(Stored data entries)
⁂

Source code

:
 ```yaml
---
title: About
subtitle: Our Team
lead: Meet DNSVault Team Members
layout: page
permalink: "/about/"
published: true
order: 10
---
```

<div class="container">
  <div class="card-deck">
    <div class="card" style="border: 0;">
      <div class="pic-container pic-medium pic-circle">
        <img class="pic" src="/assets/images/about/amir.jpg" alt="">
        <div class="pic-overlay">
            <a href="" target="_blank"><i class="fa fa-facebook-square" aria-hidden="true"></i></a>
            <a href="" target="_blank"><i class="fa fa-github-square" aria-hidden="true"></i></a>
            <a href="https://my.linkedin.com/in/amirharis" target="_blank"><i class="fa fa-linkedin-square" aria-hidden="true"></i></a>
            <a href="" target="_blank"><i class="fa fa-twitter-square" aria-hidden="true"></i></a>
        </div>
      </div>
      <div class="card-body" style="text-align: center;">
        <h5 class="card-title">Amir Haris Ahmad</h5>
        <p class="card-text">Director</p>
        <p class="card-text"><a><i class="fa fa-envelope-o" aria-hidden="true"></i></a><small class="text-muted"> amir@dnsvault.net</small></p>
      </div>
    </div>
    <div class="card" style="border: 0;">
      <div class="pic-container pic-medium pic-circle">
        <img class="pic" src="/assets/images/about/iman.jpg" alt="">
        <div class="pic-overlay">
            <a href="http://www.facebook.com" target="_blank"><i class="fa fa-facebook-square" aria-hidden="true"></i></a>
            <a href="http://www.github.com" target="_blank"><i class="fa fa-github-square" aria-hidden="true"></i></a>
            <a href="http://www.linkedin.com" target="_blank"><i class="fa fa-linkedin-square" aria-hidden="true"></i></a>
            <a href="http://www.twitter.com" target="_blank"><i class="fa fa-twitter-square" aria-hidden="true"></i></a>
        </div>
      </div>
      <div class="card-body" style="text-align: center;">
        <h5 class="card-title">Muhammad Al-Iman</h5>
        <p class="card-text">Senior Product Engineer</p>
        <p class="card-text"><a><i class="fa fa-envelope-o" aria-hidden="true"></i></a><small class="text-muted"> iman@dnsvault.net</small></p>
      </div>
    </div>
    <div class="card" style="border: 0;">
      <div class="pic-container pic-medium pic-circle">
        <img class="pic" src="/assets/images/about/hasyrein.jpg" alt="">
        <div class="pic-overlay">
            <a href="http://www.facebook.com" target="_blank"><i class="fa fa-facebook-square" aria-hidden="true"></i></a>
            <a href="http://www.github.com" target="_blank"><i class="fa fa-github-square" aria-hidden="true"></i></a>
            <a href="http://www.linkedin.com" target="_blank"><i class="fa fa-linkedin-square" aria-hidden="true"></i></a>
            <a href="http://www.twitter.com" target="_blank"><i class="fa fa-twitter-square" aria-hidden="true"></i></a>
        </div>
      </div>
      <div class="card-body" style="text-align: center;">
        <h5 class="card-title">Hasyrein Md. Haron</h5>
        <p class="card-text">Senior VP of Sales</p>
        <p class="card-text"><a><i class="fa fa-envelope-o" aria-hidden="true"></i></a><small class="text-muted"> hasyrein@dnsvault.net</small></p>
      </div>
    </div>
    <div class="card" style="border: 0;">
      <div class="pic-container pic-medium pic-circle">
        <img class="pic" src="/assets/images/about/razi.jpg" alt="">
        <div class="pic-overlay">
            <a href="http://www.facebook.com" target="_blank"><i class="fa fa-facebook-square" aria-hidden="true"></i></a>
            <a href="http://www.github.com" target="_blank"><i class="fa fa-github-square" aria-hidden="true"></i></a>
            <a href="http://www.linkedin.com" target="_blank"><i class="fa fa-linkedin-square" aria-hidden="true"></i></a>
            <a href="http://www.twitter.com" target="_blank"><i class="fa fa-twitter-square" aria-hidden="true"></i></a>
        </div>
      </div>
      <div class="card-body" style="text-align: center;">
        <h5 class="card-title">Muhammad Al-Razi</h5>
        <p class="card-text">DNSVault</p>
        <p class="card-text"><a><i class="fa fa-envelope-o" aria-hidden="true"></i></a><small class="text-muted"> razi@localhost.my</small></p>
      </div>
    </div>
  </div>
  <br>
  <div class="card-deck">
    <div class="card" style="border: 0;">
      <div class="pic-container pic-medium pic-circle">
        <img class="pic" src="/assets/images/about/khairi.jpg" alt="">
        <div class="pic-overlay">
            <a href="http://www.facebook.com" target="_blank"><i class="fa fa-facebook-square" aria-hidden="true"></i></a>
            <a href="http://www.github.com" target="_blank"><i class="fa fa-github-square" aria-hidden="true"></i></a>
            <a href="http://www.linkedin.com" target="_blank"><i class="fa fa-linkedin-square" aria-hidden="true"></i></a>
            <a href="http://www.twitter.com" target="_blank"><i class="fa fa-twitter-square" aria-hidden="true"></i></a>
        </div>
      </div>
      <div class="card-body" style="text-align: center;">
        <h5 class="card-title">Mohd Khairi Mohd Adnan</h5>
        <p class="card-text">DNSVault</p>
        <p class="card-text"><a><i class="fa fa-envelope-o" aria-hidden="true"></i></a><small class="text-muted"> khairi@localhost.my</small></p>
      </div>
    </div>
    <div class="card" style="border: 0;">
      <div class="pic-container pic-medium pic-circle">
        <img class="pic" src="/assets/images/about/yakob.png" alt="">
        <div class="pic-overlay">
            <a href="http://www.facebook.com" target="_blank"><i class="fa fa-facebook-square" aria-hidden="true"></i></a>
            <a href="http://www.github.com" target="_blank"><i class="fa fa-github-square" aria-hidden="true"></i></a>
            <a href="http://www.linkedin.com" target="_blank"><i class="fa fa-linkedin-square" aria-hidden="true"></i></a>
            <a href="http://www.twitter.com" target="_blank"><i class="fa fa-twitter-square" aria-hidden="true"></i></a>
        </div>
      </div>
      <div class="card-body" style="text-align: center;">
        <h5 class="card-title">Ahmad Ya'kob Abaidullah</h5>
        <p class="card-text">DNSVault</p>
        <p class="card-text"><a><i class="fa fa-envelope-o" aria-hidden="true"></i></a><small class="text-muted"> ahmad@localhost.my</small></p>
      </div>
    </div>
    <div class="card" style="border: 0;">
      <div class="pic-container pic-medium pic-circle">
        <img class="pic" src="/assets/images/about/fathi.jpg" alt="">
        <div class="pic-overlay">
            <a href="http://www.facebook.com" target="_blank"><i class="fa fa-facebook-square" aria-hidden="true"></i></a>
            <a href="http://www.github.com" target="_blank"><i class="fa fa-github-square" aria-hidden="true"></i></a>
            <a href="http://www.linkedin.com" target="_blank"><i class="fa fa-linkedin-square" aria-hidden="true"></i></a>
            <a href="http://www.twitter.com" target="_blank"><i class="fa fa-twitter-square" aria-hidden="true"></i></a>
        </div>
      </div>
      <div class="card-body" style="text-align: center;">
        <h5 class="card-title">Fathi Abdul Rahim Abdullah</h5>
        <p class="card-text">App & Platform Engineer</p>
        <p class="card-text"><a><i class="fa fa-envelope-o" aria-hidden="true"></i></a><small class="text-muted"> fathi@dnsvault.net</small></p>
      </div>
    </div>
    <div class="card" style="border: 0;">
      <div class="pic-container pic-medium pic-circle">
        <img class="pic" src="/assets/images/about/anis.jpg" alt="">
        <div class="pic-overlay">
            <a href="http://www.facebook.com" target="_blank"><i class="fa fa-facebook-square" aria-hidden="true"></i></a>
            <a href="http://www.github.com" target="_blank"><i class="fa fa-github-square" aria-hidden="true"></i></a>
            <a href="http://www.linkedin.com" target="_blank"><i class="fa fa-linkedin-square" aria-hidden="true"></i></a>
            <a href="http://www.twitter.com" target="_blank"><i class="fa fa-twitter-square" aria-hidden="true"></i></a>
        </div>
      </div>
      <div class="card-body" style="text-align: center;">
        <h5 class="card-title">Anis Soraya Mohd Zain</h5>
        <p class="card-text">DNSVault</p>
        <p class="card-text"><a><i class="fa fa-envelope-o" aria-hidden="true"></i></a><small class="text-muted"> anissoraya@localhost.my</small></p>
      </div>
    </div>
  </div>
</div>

⁂

▸ What to work on: Find every line of the data above that holds the word "Mohd", then state how many there are and nothing else.

▸ Response to this task: 2